Tu te définis comme un artiste Techno ?

Oui. Je dirais que la techno a eu une influence énorme sur moi.

 
Le Dubstep aussi ?

J’ai grandi avec le Dubstep. Mais je ne suis pas allé à une soirée Dubstep avant 2008, ou quelque chose comme ça. Au Royaume-Uni, c’était assez tard pour commencer. J’aime ça mais je n’ai jamais été complètement immergé dedans. C’était un énorme phénomène à ce moment-là, c’était complètement nouveau, mais je n’ai jamais été impliqué dans la scène Dubstep.

 
Quel est ton meilleur et ton pire souvenir de scène ?

T’es dur, mec. Allez, on commence par la meilleure, parce que je ne veux blesser personne. On a joué en tant que Karenn au Berghain il y a quelques mois et je peux affirmer que ça a été l’un des plus grands moments de ma vie. Avoir la possibilité de jouer sur des machines analogiques avec ce soundsystem qui est complètement incroyable ! Je n’ai pas de très mauvais souvenir, j’ai eu de bons et de mauvais shows, c’est tout. Mais je ne trouve pas d’expérience fondamentalement mauvaise.

 
Quels sont, selon toi, les artistes UK les plus intéressants à suivre en ce moment ?

Oh, il y en a plein ! Il y a ce mec Truss qui a un projet qui s’appelle MPIA3, il vient de sortir un disque chez R&S. Happa est un artiste intéressant aussi mais il est tellement jeune, c’est fou ! Moi à 15 ans je jouais aux jeux-vidéos, je me branlais. Il fait de la très bonne musique maintenant, mais sans vouloir être condescendant ou quoi que ce soit, il est possible que, quand il fera son expérience des clubs plus tard, il change progressivement. Quoi qu’il en soit, ces artistes sont passionnés, mais il faut quand même garder en tête qu’autour d’eux planent des gros oiseaux de l’industrie du disque qui essaient toujours de trouver “the next big thing”. Prenons l’exemple des Disclosure. Ils ont commencé à écrire de la musique il y a quelques années, alors qu’ils étaient vraiment jeunes. De ce que j’entends sur eux, (ce n’est peut être pas vrai mais peu importe) les managers et les labels s’en sont emparés et ont pris deux ans pour préparer tout ce qu’on connaît d’eux aujourd’hui. J’ai juste envie de leur dire de lâcher prise : si ces gamins sont bons, laissez-les faire tout seul ! Laissez-les trouver leur voie, sans cette équipe autour d’eux. C’est ce qu’il se passe au Royaume-Uni. Dès qu’un jeune type se fait un peu connaître, les putain de vautours se ramènent et les harcèlent. Ça peut être positif, mais aussi très perturbant. Imagine-toi : quand tu as 15 ans, qu’est-ce que tu connais des clubs ? Si tu es DJ et que la musique est ta vie, si tu es immergé dans la culture techno par exemple, tu veux que tous ceux qui travaillent dans ce domaine soient dans le même état d’esprit et partagent cette même passion. Personnellement, de même que je ne peux pas relier ce que je faisais à cet âge et ce que je fais maintenant, je ne pense pas qu’un jeune de 15 ans puisse se projeter à ce point dans le futur.

 

Tu vois la musique comme quelque chose de personnel où chacun fait son truc ou plutôt comme une grande coopération ?

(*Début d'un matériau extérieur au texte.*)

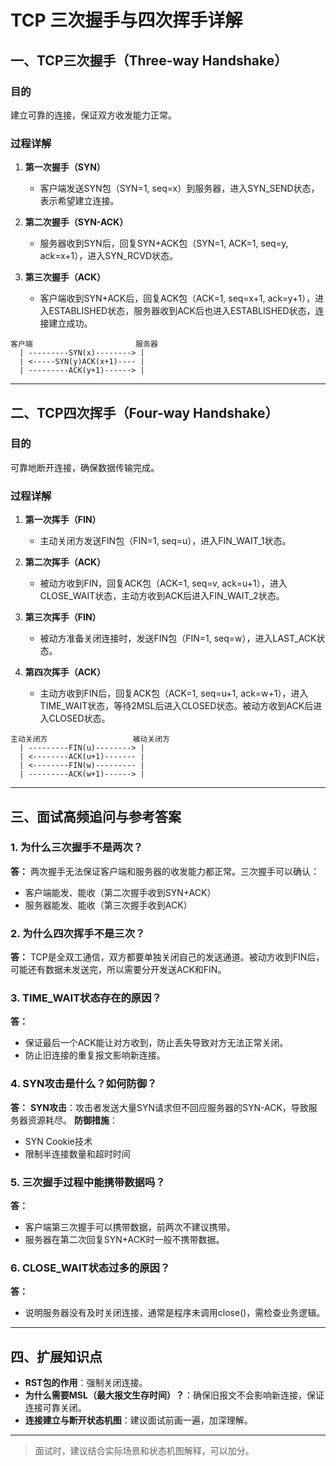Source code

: # TCP 三次握手与四次挥手详解

## 一、TCP三次握手（Three-way Handshake）

### 目的
建立可靠的连接，保证双方收发能力正常。

### 过程详解

1. **第一次握手（SYN）**
   - 客户端发送SYN包（SYN=1, seq=x）到服务器，进入SYN_SEND状态，表示希望建立连接。

2. **第二次握手（SYN-ACK）**
   - 服务器收到SYN后，回复SYN+ACK包（SYN=1, ACK=1, seq=y, ack=x+1），进入SYN_RCVD状态。

3. **第三次握手（ACK）**
   - 客户端收到SYN+ACK后，回复ACK包（ACK=1, seq=x+1, ack=y+1），进入ESTABLISHED状态，服务器收到ACK后也进入ESTABLISHED状态，连接建立成功。

```
客户端                       服务器
  | ---------SYN(x)--------> |
  | <-----SYN(y)ACK(x+1)---- |
  | ---------ACK(y+1)------> |
```

---

## 二、TCP四次挥手（Four-way Handshake）

### 目的
可靠地断开连接，确保数据传输完成。

### 过程详解

1. **第一次挥手（FIN）**
   - 主动关闭方发送FIN包（FIN=1, seq=u），进入FIN_WAIT_1状态。

2. **第二次挥手（ACK）**
   - 被动方收到FIN，回复ACK包（ACK=1, seq=v, ack=u+1），进入CLOSE_WAIT状态，主动方收到ACK后进入FIN_WAIT_2状态。

3. **第三次挥手（FIN）**
   - 被动方准备关闭连接时，发送FIN包（FIN=1, seq=w），进入LAST_ACK状态。

4. **第四次挥手（ACK）**
   - 主动方收到FIN后，回复ACK包（ACK=1, seq=u+1, ack=w+1），进入TIME_WAIT状态，等待2MSL后进入CLOSED状态。被动方收到ACK后进入CLOSED状态。

```
主动关闭方                   被动关闭方
  | ---------FIN(u)--------> |
  | <--------ACK(u+1)------- |
  | <--------FIN(w)--------- |
  | ---------ACK(w+1)------> |
```

---

## 三、面试高频追问与参考答案

### 1. **为什么三次握手不是两次？**

**答：**
两次握手无法保证客户端和服务器的收发能力都正常。三次握手可以确认：
- 客户端能发、能收（第二次握手收到SYN+ACK）
- 服务器能发、能收（第三次握手收到ACK）

### 2. **为什么四次挥手不是三次？**

**答：**
TCP是全双工通信，双方都要单独关闭自己的发送通道。被动方收到FIN后，可能还有数据未发送完，所以需要分开发送ACK和FIN。

### 3. **TIME_WAIT状态存在的原因？**

**答：**
- 保证最后一个ACK能让对方收到，防止丢失导致对方无法正常关闭。
- 防止旧连接的重复报文影响新连接。

### 4. **SYN攻击是什么？如何防御？**

**答：**
**SYN攻击**：攻击者发送大量SYN请求但不回应服务器的SYN-ACK，导致服务器资源耗尽。
**防御措施**：
- SYN Cookie技术
- 限制半连接数量和超时时间

### 5. **三次握手过程中能携带数据吗？**

**答：**
- 客户端第三次握手可以携带数据，前两次不建议携带。
- 服务器在第二次回复SYN+ACK时一般不携带数据。

### 6. **CLOSE_WAIT状态过多的原因？**

**答：**
- 说明服务器没有及时关闭连接，通常是程序未调用close()，需检查业务逻辑。

---

## 四、扩展知识点

- **RST包的作用**：强制关闭连接。
- **为什么需要MSL（最大报文生存时间）？**：确保旧报文不会影响新连接，保证连接可靠关闭。
- **连接建立与断开状态机图**：建议面试前画一遍，加深理解。

---

> 面试时，建议结合实际场景和状态机图解释，可以加分。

C’est à toi de construire ta propre voie. Tu peux faire quasiment tout tout seul maintenant. Déjà, pas besoin d’avoir un manager. Pour moi, inclure quelqu’un qui prend les décisions à ta place, c’est pas bon et ça n’arrivera pas dans mon cas. Tout ce qui compte, c’est la musique. Tant que je suis content avec la musique que je produis et que les gens aiment, j’aurai ma carrière. J’ai pas besoin d’un mec qui me pousse dans telle ou telle direction. Si une porte s’ouvre, j’y vais moi-même. Ça rejoint ce qu’on disait à propos des jeunes artistes au Royaume-Uni. Ça n’est plus de l’expérimentation et de la recherche musicale, ça n’est plus qu’une question de business.